_STUDY MATERIAL_
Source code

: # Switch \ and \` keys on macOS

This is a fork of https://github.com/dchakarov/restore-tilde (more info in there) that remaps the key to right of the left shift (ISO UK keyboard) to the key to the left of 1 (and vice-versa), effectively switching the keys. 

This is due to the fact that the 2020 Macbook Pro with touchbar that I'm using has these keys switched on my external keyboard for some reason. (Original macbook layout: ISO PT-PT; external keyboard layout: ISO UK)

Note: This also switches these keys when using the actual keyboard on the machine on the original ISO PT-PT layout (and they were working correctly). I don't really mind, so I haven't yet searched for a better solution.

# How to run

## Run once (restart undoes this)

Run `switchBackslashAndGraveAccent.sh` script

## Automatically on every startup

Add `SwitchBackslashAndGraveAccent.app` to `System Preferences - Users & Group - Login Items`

_EXERCISE INSTRUCTIONS_
Everything from the line that contains "Note: This also" to the last line of the records, restated word for word, is the required output.

_TASK SOLUTION_
Note: This also switches these keys when using the actual keyboard on the machine on the original ISO PT-PT layout (and they were working correctly). I don't really mind, so I haven't yet searched for a better solution.

# How to run

## Run once (restart undoes this)

Run `switchBackslashAndGraveAccent.sh` script

## Automatically on every startup

Add `SwitchBackslashAndGraveAccent.app` to `System Preferences - Users & Group - Login Items`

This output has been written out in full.